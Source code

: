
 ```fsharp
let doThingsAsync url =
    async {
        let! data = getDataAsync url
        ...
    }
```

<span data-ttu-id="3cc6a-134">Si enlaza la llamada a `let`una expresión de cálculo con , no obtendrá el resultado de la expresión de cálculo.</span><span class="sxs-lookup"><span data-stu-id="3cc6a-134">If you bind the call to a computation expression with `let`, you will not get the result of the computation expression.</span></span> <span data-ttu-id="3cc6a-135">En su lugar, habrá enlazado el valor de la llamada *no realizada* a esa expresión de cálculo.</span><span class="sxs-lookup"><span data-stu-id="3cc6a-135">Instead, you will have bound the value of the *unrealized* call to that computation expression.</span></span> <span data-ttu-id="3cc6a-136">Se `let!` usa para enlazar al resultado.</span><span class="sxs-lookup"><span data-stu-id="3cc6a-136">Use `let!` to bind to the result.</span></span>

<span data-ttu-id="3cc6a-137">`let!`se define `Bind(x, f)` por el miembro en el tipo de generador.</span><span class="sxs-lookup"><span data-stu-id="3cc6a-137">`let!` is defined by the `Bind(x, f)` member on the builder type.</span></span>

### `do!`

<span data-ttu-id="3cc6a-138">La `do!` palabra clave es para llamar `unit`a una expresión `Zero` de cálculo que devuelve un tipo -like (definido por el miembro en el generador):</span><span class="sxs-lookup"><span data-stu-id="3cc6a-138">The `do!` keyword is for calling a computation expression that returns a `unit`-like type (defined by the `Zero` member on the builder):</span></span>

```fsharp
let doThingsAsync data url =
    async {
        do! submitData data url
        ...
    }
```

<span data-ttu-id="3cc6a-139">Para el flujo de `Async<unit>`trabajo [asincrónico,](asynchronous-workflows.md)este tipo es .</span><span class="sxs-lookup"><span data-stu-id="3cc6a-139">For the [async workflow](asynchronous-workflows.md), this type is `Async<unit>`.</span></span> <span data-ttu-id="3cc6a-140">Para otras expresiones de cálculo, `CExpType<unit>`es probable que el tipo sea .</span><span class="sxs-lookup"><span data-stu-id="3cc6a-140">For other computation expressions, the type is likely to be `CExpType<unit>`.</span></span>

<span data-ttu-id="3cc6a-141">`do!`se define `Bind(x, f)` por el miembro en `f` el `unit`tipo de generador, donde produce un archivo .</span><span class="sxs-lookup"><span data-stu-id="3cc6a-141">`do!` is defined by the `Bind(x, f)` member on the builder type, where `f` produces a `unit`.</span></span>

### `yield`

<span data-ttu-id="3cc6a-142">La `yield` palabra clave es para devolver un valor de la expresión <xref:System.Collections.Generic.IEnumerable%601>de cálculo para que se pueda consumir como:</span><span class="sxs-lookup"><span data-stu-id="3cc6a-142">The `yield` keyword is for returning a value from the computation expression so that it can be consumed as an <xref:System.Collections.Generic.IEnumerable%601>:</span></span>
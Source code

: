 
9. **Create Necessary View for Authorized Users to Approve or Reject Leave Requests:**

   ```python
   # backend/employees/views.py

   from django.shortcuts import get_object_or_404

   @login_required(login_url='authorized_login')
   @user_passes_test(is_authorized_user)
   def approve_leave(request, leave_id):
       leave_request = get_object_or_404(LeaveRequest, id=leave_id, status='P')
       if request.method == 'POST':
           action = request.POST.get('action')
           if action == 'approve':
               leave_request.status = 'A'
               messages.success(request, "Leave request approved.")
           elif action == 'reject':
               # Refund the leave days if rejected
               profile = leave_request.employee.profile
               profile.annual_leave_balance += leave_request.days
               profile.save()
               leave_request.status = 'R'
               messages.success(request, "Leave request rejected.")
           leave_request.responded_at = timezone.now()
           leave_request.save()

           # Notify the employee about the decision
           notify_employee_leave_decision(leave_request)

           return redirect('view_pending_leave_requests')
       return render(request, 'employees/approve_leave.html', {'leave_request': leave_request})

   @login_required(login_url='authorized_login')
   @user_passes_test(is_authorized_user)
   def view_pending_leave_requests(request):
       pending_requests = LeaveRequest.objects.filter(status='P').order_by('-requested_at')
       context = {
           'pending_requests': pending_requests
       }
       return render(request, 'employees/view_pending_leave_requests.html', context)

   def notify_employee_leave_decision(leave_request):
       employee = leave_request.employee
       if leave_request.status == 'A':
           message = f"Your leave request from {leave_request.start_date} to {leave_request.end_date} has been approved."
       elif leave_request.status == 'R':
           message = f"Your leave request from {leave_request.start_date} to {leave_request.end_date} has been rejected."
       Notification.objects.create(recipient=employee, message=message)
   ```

★ ★ ★ ★

Task to complete: Copy out each line of the records where the string "objects" appears.

Result of the task:
       pending_requests = LeaveRequest.objects.filter(status='P').order_by('-requested_at')
       Notification.objects.create(recipient=employee, message=message)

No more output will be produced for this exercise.